### About SARIMA

SARIMA = Seasonal AutoRegressive Integrated Moving Average

Seasonal: Is like it sounds, this is the seasonality contribution to the model

Autoregressive: Autoregression is when the variable you are interested in is forecasted using a linear combination of past values. Essentially, it is a regression against itself. Autocorrelation and partial autocorrelation are used to find optimal p values. Autocorrelation will consider the effect of a variable in the past, and effects of other variables on it. Partial autocorrelation will only measure the direct values between current and past values.

Integrated: Integration is the differencing applied to data to check the mean and variance. A dickery-fuller test is run on the data to make it stationary, or level, and check for the aformentioned mean and variance. 

Moving Average: Moving average is a regression-like past-error model. The error can only be found after fitting the model, and it represents the random deviations between the variable and the model. 

### Pipeline details:

The decomposition will give hints as to the p,q values, where p represents autoregression and q represents the moving average.

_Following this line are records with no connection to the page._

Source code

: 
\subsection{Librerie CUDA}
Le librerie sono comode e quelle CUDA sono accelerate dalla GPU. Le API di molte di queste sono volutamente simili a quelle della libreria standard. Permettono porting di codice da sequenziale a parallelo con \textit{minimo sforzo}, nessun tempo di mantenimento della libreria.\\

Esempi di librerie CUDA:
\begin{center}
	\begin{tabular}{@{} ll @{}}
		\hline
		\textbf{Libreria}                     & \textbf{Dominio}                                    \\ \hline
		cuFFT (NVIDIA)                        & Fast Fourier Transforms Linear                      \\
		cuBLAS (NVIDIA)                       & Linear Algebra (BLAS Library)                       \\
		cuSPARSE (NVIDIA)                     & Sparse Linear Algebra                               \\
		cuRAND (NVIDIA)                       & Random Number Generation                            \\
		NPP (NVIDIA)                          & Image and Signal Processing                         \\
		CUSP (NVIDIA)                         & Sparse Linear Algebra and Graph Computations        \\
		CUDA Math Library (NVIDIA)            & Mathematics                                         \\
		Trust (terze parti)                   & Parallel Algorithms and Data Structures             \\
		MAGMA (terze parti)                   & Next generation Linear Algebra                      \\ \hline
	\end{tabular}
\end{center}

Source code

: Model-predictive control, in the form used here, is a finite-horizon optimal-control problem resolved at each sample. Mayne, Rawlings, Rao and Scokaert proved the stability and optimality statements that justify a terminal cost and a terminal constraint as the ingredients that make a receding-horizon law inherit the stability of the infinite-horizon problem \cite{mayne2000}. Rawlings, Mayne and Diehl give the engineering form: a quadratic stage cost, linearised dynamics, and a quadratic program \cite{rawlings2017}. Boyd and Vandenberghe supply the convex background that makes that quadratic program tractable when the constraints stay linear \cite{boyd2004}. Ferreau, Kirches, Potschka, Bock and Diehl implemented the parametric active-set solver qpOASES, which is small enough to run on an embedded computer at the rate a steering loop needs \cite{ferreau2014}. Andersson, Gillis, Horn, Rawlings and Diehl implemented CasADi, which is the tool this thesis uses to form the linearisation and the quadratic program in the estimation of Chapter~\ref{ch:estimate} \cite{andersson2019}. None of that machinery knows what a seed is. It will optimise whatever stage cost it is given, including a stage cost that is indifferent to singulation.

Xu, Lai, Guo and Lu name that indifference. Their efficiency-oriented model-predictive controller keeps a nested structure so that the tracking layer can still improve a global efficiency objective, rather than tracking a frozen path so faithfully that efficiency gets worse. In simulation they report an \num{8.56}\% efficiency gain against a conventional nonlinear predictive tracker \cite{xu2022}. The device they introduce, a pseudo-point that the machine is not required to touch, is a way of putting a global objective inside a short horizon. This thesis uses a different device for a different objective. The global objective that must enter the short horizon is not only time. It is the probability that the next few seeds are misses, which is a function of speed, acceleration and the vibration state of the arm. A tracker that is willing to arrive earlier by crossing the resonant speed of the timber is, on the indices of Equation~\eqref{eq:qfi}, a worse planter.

ACF (aucorrelation) and PACF (partial autocorrelation) tests are good to find potential p values. The adfuller test will tell whether the data is stationary (p-value < .05 & adf > critical value), or needs diffing (p-value >= .05).

The test-train split ratio is 80:20


(p, d, q) represents the non-seasonal part of the model

(P, D, Q, m) represents the seasonal part of the model - where P, D, Q can be found from the same parts as the non-season section, and m is the observation frequency (1 hour in this particular case). 

### Notes, Limitations, and Discussion:

My local machine doesn't have the RAM to run this as of now, hence why the p, q, d and P, Q, D values are currently blank. They will be filled once the appropriate values are found.

To further my understanding (and also just general curiosity) I think I'm going to run the model as is without the test-train split by commenting it out- and while it is running on the distributed computing cluster, I will update this with the actual test-train split. 

Weaknesses: the main weakness from this model will probably come from the amount of data that was thrown away (>90%), and the amount of data that was generated using the Interpolate Refill Sample method. There was ~186,000 values before the resampling, and ~334,000 values after. Only ~55% of the total data is original. This could potentially be improved by predicting the gaps using previous data, as opposed to a resampling method.

Additional future work could include checking different time intervals and comparing the results, and trying other filters with the same process.

In [None]:
import numpy as np
import pandas as pd
import matplotlib.pyplot as plt
import scipy

In [None]:
solar_cleaned = pd.read_csv('/home/cyrus/Documents/Solar/cleaned_PSP_data.csv')
solar_cleaned['time'] = pd.to_datetime(solar_cleaned.time)

In [None]:
solar_cleaned

In [None]:
time = solar_cleaned['time']
radiance = solar_cleaned['Global PSP [W/m^2]']

In [None]:
plt.plot(time, radiance)
plt.show()

In [None]:
from statsmodels.tsa.seasonal import seasonal_decompose
decompose_data = seasonal_decompose(solar_cleaned, model="additive")
decompose_data.plot();

In [None]:
seasonality=decompose_data.seasonal
seasonality.plot(color='red')

In [None]:
from statsmodels.tsa.stattools import adfuller
solar_adfuller = adfuller(radiance, autolag = 'AIC')
print("ADF : ",solar_adfuller[0])
print("P-Value : ", solar_adfuller[1])
print("Crit-Value: ", solar_adfuller[4])

In [None]:
train = radiance[0:265141]
test = radiance[265142:-1]

In [None]:
from statsmodels.tsa.statespace.sarimax import SARIMAX as sm

In [None]:
solar_model = sm(solar_cleaned['Global PSP [W/m^2]'], 
                order=(p, d, q), 
                seasonal_order=(P, D, Q, M)
predictions = solar_model.fit().predict()

In [None]:
plt.plot(predictions, color = 'red', label = 'Predicted')
plt.plot(radiance, color = 'black', label = 'Actual')
plt.figsize(16, 4)
plt.title('Prediction of the Solar Output over Time')
plt.show()